To the OP, it does not seem that much accuracy is
needed in the final answer, but the intermediate results
can cover a fairly large range of values. If I were told
not to use an FPU, then I would use fixed point arithmetic
with a lookup table for doing the logarithm. I may end
up doing it later as the program I modified runs on a
machine without an FPU. I don't see enough of a gain
in usefulness to do it soon.
If the problem can be bounded to a set of test cases,
so that the range of values is limited, the math should
not be too bad.
It would be nice to see some test cases worked out
to calibrate against. Or a practical application.
Regards,
Steve N.
ent += prob * log2(1 / prob);
==
ent += prob * ( log2(1) - log2(prob) );
==
ent += prob * ( 0 - log2(prob) );
==
ent += prob * ( - BSR(prob) );
Where prob[] is a 256-element array of DWORDS were each element contains (the number of bytes in the file that have the value of the element’s index -without division by total bytes- )
FURTHER,
X= BSR(totalbytes)
ent += (prob/totalbytes) * ( X - BSR(prob) );
==
ent += prob *(X - BSR(prob);
...after loop
ent /=totalbytes
SUM(Xi/Y) == SUM(Xi)/Y
yah - what he said ^
An example using real numbers in the calculations
If instead of 256 integer values with a range of 0 to 255,
there were only 2 values 0 and 1
and the number of samples were 4.
samples db 0, 1, 1, 1
for each of the values the following calculations
value 0, 1
count 1, 3
fraction 0.2500, 0.7500 for 1/4 and 3/4 aka prob or percentage
reciprocal 4.0000, 1.3333 reciprocal of the fraction aka 1 / fraction
log2 recip 2.0000, 0.4150 log2 8 = 3 log2 16 = 4 log2 2 = 1 log2 1 = 0 log2 4 = 2
ent 0.5000, 0.3112 fraction * log2 recip
total ent 0.8112 sum of the ent of each value
What is needed is an alternate to floating point,
as already mentioned fixed point or maybe some fraction representation could work,
for the base 2 log
the integer part works with bsr
calculating the fractional part needs a different algorithm
A test file test1.exe 2560 bytes long was used to evaluate entropy.

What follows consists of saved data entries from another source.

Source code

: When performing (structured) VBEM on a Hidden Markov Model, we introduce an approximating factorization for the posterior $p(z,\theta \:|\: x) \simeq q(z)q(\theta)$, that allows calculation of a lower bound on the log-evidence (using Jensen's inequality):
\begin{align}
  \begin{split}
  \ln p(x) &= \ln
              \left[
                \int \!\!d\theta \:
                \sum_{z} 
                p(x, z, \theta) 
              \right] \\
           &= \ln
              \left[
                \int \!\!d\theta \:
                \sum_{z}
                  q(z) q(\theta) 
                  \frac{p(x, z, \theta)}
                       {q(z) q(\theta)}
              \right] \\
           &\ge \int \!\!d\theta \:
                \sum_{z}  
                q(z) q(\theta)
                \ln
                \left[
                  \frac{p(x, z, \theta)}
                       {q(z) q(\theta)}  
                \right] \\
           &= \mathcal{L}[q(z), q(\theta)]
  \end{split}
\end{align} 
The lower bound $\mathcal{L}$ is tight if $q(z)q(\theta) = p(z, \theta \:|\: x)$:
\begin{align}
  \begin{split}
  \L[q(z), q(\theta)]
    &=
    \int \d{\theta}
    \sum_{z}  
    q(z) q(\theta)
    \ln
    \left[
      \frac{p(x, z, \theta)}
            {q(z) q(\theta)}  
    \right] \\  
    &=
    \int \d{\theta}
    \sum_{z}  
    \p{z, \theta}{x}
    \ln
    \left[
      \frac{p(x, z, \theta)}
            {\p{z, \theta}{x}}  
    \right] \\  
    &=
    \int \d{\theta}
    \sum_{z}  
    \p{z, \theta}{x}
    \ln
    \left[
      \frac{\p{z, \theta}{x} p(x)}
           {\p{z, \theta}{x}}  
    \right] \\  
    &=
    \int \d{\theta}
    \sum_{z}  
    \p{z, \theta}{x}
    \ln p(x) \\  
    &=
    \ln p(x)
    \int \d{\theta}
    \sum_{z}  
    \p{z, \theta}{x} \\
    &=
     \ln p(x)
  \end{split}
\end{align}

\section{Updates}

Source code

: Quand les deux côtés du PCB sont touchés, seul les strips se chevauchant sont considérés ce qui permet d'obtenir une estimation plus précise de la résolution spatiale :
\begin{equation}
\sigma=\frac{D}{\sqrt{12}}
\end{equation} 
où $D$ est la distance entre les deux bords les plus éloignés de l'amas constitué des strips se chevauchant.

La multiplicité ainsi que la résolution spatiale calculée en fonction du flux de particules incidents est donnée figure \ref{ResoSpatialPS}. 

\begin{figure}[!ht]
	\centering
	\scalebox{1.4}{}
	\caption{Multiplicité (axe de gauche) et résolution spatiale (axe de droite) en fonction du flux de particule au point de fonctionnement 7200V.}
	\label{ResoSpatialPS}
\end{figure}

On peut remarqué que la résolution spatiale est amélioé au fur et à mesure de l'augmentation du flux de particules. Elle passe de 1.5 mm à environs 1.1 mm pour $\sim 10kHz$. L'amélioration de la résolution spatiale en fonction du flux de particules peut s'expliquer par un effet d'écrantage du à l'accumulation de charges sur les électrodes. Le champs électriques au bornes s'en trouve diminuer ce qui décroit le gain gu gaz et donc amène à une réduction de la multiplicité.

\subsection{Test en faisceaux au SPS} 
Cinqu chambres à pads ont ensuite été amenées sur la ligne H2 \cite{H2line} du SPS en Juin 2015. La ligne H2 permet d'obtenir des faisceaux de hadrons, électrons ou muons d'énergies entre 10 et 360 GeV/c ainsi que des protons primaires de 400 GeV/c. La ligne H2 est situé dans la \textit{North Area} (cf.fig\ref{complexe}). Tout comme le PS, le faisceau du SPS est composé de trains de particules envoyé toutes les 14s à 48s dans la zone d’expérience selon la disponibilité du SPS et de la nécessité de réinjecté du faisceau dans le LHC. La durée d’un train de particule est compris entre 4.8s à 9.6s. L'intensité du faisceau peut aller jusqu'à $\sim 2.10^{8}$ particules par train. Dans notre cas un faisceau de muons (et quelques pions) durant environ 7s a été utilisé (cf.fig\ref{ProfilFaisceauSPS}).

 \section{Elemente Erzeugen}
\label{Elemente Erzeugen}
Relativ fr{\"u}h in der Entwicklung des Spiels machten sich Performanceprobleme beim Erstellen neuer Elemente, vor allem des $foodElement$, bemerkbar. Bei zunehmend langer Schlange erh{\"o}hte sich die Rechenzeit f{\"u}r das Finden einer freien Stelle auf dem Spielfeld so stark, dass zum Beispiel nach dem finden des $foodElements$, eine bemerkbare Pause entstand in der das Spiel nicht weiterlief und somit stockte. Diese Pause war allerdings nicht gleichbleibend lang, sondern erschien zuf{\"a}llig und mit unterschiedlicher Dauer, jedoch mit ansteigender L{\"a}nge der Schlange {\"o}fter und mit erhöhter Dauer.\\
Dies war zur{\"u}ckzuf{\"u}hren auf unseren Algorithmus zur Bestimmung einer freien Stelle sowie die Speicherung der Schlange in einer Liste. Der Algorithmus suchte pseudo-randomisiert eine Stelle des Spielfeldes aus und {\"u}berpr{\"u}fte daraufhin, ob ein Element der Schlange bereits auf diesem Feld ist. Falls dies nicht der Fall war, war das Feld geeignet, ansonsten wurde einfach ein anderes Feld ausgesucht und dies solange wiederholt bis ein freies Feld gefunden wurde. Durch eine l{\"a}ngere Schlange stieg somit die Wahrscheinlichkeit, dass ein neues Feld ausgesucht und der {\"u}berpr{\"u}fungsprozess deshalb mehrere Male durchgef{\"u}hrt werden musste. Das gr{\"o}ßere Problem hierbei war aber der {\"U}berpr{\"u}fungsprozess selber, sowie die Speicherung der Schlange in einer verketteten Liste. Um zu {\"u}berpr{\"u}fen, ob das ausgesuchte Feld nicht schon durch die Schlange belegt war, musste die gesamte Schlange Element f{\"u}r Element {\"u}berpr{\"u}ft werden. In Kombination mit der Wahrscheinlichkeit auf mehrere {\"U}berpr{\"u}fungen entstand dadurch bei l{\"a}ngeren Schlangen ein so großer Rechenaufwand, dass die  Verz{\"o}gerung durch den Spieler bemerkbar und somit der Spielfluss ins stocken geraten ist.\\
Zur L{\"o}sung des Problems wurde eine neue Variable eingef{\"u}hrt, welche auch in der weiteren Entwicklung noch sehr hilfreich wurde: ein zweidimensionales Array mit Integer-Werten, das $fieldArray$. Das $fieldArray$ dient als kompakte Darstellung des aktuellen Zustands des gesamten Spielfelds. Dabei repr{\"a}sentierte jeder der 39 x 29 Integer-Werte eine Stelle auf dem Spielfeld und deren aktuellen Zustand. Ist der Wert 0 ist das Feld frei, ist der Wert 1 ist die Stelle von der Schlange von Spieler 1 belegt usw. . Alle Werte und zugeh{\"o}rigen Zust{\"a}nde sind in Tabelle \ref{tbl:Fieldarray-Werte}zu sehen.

A table with the count of occurences of each byte from test1.ex was constructed.
Fixed point with 32 . 32 dword integer part and dword fractional part was used to store the numbers.
The log 2 function was only exact if the number was a power of 2 with no fraction example 128.
A number such as 160 was broken down to log 2 of 128 plus log 2 (1.25) from a 16 entry lookup table,
so the values are approximate. 1.25 is 160/128
log 2 ( 128 * 1.25) -> log 2 ( 2^7 * 1.25) -> log 2 ( 2^7) + log 2 (1.25) -> 7 log 2 ( 2 ) + log 2 ( 1.25 ) -> 7 + log 2 ( 1.25 )
There is a formula using continued fractions that will directly calculate the ln ( log e, natural logarithm ) of a number.
First the value's range is brought down below e using something similar to the preceding transformation.
Then ln(value) / ln(2) will transform it to a base 2 logarithm. This formula wasn't used.
The proper base for an 8 bit item is base 256 so using base 2 gives a range 0.0 to 8.0
scaling by 1/8 corrects it to 0.0 to 1.0
If the items were 1 bit then base 2 would be appropriate.
Wow, joy has no limits, thanks! :U